Sweet & Cap'n Crunchy Chicken


We LOVE these tasty chicken strips. They are great with or without sauce. The Cap'n Crunch adds a great unique flavor to an all-time favorite chicken strip dinner.

Ingredients:


1/4 cup Fiber One bran cereal (original)

1/2 cup Cap'n Crunch cereal (original)

1/8 tsp onion powder

1/8 tsp garlic powder

Dash salt

Dash black pepper

8 ounces raw boneless skinless lean chicken breast, cut into 4 strips

3 Tbls fat-free liquid egg substitute

2 Tbls Dijonnaise

2 Tbls honey mustard


Directions:


Grind both cereals into a bread crumb-like consistency, place in a large bowl with all seasonings. Mix well and set aside.


Place chicken strips in a separate bowl. Pour egg substitute over the chicken strips, and flip to coat. then coast chicken strips in the cereal mixture.


Bring a large skillet sprayed with nonstick spray to medium heat on the stove. Place chicken strips into the skillet, spacing them out. Cook 5 minutes, and then flip pieces over. Cook for about 4 more minutes, until the chicken is fully cooked.


Combine the Dijonnaise and honey mustard in a small bowl, and mix well for a tasty dipping sauce.


Makes 2 servings


Per Serving (1/2 of recipe): 234 calories, 2g fat, 617mg sodium, 23.5g carbs, 4g fiber, 10g sugars, 29g protein


Recipe from: Hungry Girl 1-2-3 (Planet hungrywood sweet & cap'n crunchy chicken)

Fudge Frosting


This frosting has become our family favorite. I have used it for 2 birthday cakes and a Relief Society activity. Enjoy!

Ingredients:


1/4 cup butter (at room temp)

4 cup powdered sugar

1/3 cup milk (at room temp)

1 tsp vanilla extract

3 ounces unsweetened chocolate,

melted and slightly cooled


Directions:


1. In a large bowl with an electric mixer on medium-high speed, beat butter until creamy, about 2 minutes. Add 1 cup sugar gradually, beating until light and fluffy, about 3 minutes, scraping down the bowl once or twice. Add remaining 3 cups sugar and the milk and beat on high speed until smooth and creamy. Add vanilla extract and melted chocolate and beat until combined.


2. If the chocolate is too warm, the frosting might be too soft to hold peaks. Just keep beating until it is thick enough to spread. Assess texture. If it is too soft, add a portion or all of the remaining 1/2 cup of sugar. Frosting is ready to use. (Bring to room temperature and rebeat after storing.)

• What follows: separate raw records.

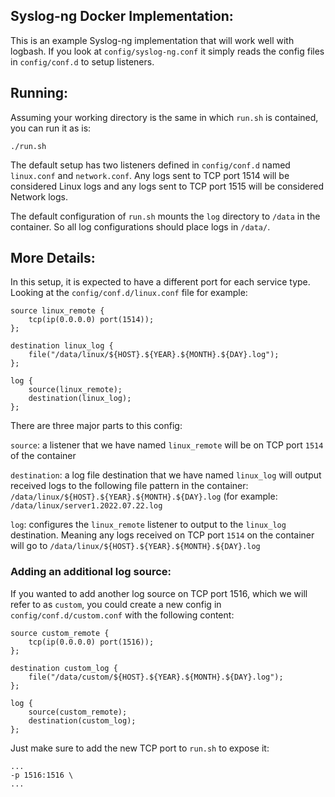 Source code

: ## Syslog-ng Docker Implementation:

This is an example Syslog-ng implementation that will work well with logbash. If you look at `config/syslog-ng.conf` it simply reads the config files in `config/conf.d` to setup listeners.

## Running:

Assuming your working directory is the same in which `run.sh` is contained, you can run it as is:

```
./run.sh
```

The default setup has two listeners defined in `config/conf.d` named `linux.conf` and `network.conf`. Any logs sent to TCP port 1514 will be considered Linux logs and any logs sent to TCP port 1515 will be considered Network logs.

The default configuration of `run.sh` mounts the `log` directory to `/data` in the container. So all log configurations should place logs in `/data/`.

## More Details:

In this setup, it is expected to have a different port for each service type. Looking at the `config/conf.d/linux.conf` file for example:

```
source linux_remote {
    tcp(ip(0.0.0.0) port(1514));
};

destination linux_log {
    file("/data/linux/${HOST}.${YEAR}.${MONTH}.${DAY}.log");
};

log {
    source(linux_remote);
    destination(linux_log);
};
```

There are three major parts to this config:

`source`: a listener that we have named `linux_remote` will be on TCP port `1514` of the container

`destination`: a log file destination that we have named `linux_log` will output received logs to the following file pattern in the container: `/data/linux/${HOST}.${YEAR}.${MONTH}.${DAY}.log` (for example: `/data/linux/server1.2022.07.22.log`

`log`: configures the `linux_remote` listener to output to the `linux_log` destination. Meaning any logs received on TCP port `1514` on the container will go to `/data/linux/${HOST}.${YEAR}.${MONTH}.${DAY}.log`

### Adding an additional log source:

If you wanted to add another log source on TCP port 1516, which we will refer to as `custom`, you could create a new config in `config/conf.d/custom.conf` with the following content:

```
source custom_remote {
    tcp(ip(0.0.0.0) port(1516));
};

destination custom_log {
    file("/data/custom/${HOST}.${YEAR}.${MONTH}.${DAY}.log");
};

log {
    source(custom_remote);
    destination(custom_log);
};
```

Just make sure to add the new TCP port to `run.sh` to expose it:

```
...
-p 1516:1516 \
...
```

* Frosting may be refrigerated in an airtight container for up to 4 days.
Recipe from A Baker's Field Guide to Cupcakes

Friday, April 2, 2010

Perfect Lemon Cupcakes

Thanks Em for the picture I stole from your blog.

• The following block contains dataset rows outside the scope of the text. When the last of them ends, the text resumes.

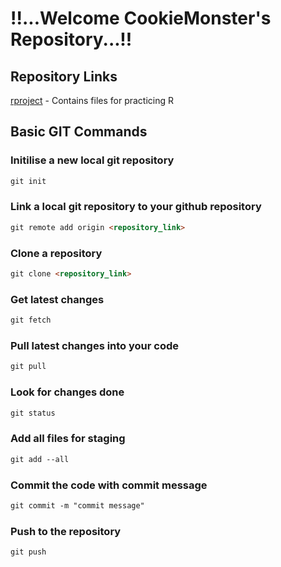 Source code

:   
# !!...Welcome CookieMonster's Repository...!!

## Repository Links

[rproject](https://kunal15abc.github.io/rproject/) - Contains files for practicing R

## Basic GIT Commands

### Initilise a new local git repository
```markdown
git init
```
### Link a local git repository to your github repository
```markdown
git remote add origin <repository_link>
```

### Clone a repository
```markdown
git clone <repository_link>
```

### Get latest changes
```markdown
git fetch
```

### Pull latest changes into your code
```markdown
git pull
```

### Look for changes done
```markdown
git status
```

### Add all files for staging
```markdown
git add --all
```

### Commit the code with commit message
```markdown
git commit -m "commit message"
```

### Push to the repository
```markdown
git push
```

Some of you asked me for this recipe and since I love lemon at Easter time I thought now is a great time to share.

Perfect Lemon Cupcakes

Cake:
1 package lemon cake mix
1 C sour cream
3/4 C water
3/4 C oil
4 eggs
1 small package lemon instant pudding

Mix dry ingredients. Add wet ingredients. Mix with electric mixer on medium speed for about two minutes. Use a strong mixer, this batter is thick. For cupcakes, bake them at 350 degrees for 20 minutes (I was able to get 24 very full cupcakes from the recipe). For regular cake, pour into a greased 9×11 pan or two round pans. Bake at 350 degrees for 25-30 minutes. Don’t over bake or the cake will be too dry! The toothpick test works to check to see if they’re done.
The original recipe said that the cupcakes will fall after they come out of the oven, but this is normal and to just fill up the indentation with more frosting. I didn’t have this problem at all!

Lemon Buttercream Frosting:
1 cup (2 sticks) butter, very soft
6-8 C powdered sugar
1/2 C fresh lemon juice
1 teaspoon grated lemon zest

Place the butter in a large mixing bowl. Add 4 cups of sugar, then the juice and the zest. Beat until smooth and creamy. Gradually add the remaining sugar, 1 cup at a time, until icing is thick enough to be of good spreading consistency (I added 6 cups total). Use and store at room temperature. (Don’t refrigerate and it will last in a covered container for about three days.)

Garnish with berries, if desired right before serving.